Lovely review of J the R from the Plain Dealer at www.cleveland.com.
John the Revelator’ by Peter Murphy is a compelling coming-of-age story
Sunday, August 23, 2009
Paula McLain
Peter Murphy’s darkly gorgeous debut, “John the Revelator,” is an Irish coming-of-age novel. It’s also a meditation on why we tell stories. John Devine is the only son of his colorful, chain-smoking, single mother Lily. He’s a singular boy, flung into the world on the night of a raging storm. In the opening sentence, he notes, “My mother said the thunder was so loud, she flinched when it struck, strobes of lightning and slam-dancing winds and volleys of rain until it blew itself out and sloped off like a spent beast.”
What’s key here, besides the delightful pyrotechnics of Murphy’s language, is Lily’s power and presence as a storyteller. She’s a yarn-spinner, full of fables and parables and Irish folk tales liberally interspersed with half-attributed biblical quotes. Like his namesake, the apostle who wrote the Book of Revelation, John is beset by dreadful, apocryphal dreams, the transcription of which pepper the novel as high-literary set pieces.
Through them we understand how John’s imagination colors his world, sets him apart, and also tortures him. A loner who would rather spend time with the “Harper’s Compendium of Bizarre Nature Facts” than people, John is given to fixating on the grisly details of tape-worm infestations, and other equally cringe-producing parasitic phenomena.
All this changes, gratefully, with Jamey Corboy, a new kid in town with whom John finds an instant affinity. Jamey’s an accomplished writer with a thing for Arthur Rimbaud, and he’s as charming as they come. Suddenly there’s high adventure in John’s life — trouble swirled together with real happiness. Then John is cornered by a terrible dilemma that puts Jamey’s fate in his hands.
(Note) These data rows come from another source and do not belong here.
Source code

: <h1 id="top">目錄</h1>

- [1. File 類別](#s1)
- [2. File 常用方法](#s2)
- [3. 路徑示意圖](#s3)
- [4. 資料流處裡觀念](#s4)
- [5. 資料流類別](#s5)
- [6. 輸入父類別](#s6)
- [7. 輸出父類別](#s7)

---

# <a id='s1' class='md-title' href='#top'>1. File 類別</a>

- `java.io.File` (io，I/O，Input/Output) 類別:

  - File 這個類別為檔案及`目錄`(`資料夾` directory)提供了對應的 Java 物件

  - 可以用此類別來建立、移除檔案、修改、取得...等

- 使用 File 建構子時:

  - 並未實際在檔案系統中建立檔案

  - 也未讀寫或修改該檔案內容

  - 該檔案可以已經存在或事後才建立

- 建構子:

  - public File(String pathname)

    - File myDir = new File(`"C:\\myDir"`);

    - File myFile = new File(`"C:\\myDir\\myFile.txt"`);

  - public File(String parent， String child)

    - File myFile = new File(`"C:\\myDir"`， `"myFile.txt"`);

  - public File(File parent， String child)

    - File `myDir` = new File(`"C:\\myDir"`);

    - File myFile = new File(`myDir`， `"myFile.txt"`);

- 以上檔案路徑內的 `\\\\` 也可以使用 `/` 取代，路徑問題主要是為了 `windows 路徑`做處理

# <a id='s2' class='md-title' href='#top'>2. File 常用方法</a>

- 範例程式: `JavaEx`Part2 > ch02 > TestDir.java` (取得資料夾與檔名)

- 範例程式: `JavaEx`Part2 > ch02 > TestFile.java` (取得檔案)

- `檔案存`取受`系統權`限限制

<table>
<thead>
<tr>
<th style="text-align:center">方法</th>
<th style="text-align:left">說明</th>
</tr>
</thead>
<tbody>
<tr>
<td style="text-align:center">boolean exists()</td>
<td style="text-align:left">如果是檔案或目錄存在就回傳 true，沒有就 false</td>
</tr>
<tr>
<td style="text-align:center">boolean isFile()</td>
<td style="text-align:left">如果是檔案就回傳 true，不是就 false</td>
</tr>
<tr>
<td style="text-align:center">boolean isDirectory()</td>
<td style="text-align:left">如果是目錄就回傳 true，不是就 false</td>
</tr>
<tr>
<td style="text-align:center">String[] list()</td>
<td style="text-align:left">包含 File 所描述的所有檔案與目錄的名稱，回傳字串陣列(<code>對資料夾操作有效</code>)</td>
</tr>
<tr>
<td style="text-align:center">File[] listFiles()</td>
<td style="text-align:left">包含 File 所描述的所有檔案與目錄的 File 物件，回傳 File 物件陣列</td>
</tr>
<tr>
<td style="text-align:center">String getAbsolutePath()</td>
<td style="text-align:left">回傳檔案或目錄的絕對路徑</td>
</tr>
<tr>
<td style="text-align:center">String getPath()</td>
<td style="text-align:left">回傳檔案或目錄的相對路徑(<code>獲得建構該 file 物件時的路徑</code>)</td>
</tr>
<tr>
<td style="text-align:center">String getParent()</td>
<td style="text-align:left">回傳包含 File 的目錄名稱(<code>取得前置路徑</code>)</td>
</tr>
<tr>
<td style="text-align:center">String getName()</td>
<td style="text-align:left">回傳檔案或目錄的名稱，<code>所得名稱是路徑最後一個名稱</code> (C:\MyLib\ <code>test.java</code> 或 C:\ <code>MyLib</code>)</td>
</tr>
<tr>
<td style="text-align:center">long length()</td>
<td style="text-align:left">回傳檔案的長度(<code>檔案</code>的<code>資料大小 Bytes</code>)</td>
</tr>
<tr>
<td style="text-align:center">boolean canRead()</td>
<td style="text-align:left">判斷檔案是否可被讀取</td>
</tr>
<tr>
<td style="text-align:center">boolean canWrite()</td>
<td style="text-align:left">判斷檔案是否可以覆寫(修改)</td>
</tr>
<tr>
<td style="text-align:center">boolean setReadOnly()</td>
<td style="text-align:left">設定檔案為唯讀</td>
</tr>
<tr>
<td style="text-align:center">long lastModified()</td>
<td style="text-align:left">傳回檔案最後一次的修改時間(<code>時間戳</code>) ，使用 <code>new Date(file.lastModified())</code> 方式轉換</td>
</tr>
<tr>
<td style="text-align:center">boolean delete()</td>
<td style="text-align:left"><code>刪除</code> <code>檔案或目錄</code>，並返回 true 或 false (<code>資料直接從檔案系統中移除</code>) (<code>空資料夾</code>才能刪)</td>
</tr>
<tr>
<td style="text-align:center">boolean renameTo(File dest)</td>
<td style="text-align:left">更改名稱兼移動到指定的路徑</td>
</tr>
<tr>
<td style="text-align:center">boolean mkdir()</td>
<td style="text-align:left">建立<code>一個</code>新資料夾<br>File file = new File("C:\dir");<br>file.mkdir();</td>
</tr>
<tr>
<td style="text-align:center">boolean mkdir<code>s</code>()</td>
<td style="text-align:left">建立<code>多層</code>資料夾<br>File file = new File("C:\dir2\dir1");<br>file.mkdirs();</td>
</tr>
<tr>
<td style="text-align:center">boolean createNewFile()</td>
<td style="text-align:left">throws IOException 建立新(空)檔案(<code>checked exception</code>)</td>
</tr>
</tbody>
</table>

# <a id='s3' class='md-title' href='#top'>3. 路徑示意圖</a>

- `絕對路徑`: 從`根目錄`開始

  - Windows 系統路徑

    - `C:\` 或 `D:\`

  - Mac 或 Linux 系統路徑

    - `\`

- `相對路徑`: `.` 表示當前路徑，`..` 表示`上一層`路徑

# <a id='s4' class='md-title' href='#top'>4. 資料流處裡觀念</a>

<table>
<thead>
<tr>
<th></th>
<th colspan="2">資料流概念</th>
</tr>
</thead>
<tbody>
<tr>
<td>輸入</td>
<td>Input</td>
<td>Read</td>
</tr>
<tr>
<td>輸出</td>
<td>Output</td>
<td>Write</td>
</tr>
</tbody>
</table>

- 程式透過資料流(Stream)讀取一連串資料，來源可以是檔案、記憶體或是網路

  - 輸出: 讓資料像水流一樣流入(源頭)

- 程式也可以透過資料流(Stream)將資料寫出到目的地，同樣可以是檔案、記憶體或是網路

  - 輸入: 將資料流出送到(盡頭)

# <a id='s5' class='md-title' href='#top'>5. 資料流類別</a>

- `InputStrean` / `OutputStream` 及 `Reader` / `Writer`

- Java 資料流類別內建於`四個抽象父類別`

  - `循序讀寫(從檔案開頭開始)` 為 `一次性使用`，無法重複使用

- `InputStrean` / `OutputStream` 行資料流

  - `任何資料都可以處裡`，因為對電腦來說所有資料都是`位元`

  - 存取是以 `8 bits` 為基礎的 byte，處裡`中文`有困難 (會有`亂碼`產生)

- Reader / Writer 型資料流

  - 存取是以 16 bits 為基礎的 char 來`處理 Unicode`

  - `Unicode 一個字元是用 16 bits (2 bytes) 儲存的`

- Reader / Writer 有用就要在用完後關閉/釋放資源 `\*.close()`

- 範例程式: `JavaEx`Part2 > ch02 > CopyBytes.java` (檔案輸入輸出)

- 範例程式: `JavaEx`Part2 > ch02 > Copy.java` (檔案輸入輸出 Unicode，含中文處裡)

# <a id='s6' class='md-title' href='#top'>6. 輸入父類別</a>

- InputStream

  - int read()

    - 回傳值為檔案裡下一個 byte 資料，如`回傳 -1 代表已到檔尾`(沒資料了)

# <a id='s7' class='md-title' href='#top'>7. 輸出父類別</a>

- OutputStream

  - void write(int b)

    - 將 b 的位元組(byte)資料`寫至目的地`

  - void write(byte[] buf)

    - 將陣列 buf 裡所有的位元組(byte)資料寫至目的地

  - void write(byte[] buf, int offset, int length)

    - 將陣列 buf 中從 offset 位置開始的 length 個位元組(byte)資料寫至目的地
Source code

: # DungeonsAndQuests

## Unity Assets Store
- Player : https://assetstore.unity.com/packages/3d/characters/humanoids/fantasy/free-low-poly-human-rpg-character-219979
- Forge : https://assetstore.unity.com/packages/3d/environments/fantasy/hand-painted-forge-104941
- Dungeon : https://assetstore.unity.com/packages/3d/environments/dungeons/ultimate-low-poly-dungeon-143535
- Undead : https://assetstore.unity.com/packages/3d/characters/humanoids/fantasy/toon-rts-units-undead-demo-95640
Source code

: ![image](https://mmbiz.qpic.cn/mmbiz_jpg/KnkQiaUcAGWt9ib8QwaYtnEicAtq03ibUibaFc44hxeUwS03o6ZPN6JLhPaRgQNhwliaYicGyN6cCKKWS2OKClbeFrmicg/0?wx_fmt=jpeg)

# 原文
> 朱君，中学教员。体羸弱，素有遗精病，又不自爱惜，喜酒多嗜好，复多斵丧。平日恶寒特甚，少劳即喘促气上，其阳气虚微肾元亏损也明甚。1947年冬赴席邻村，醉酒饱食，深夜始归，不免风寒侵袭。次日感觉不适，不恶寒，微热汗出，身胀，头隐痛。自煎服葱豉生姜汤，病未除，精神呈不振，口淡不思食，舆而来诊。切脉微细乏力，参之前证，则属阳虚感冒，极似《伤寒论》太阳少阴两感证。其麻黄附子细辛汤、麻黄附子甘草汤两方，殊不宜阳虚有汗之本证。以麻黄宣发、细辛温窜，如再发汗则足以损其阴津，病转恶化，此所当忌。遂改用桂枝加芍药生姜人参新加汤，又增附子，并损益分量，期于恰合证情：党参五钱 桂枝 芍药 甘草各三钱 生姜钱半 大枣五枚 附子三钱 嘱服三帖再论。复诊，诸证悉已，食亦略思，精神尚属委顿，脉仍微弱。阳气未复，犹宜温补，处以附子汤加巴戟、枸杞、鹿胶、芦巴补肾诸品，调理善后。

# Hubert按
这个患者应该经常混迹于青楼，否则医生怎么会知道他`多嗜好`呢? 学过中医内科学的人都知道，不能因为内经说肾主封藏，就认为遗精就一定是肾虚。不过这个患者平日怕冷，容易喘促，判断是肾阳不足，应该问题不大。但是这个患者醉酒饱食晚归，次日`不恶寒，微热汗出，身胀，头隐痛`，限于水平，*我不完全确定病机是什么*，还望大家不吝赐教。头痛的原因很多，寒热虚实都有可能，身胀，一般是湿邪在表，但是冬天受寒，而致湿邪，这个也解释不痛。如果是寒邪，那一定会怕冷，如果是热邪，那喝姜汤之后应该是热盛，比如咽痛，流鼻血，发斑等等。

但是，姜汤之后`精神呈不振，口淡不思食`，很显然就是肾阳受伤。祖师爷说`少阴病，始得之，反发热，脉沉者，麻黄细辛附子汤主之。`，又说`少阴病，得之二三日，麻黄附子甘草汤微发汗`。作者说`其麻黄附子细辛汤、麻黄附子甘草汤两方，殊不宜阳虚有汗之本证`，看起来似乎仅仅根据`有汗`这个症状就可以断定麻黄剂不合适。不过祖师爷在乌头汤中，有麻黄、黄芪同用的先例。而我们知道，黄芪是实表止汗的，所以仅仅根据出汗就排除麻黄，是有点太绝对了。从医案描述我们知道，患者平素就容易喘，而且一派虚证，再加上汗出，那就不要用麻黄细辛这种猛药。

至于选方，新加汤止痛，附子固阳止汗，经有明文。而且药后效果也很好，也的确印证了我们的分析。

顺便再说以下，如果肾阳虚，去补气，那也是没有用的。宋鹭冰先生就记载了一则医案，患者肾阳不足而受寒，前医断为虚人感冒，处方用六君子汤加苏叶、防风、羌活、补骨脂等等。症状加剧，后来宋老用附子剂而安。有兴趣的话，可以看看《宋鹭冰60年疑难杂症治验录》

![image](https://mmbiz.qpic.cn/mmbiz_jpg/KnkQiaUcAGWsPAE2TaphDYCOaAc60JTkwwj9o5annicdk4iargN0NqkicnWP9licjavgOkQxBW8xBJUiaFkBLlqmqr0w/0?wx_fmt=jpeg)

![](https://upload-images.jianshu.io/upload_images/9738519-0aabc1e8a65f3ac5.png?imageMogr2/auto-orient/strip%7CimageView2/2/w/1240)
Murphy’s portrayal of the intensity of adolescent friendships is compelling. He’s also a bit of a virtuoso with language and imagery: a dead owl has closed “creepy-toy eyes”; sea gulls sound like “bowed wood-saws”; men stand on the edge of a dance-hall floor “like sad silverbacks.”
Here is John searching the town dump for the “Harper’s Compendium” he believes Lily has thrown away: “My chest swelled and my eyes rolled over the landfill, taking in the banjaxed washing-machines and ratty armchairs, the collapsed cardboard boxes and broken umbrellas and discarded items of clothing. Shoes. Lots of shoes, estranged from their former partners, gone downhill since separation, laces frayed, tongues showing. A duvet stained with the shapes of countries that never existed.”
Equally memorable in this novel is the strange, magnetic love between John and his mother. As Lily sickens, we see her life force draining, but not her power over John, her indelible place in his life. The world Murphy has created for John — like the one we live in — is often full of loss and unmanageable chaos. The boy remains too aware of the decay and disintegration he quotes from his “Compendium,” but he’s also been shown, by Jamey and his mother, that our stories, if we believe them, can right us on this wildly spinning planet, and soothe us even in the direst heart of the storm.
Paula McLain is a novelist and critic in Cleveland Heights.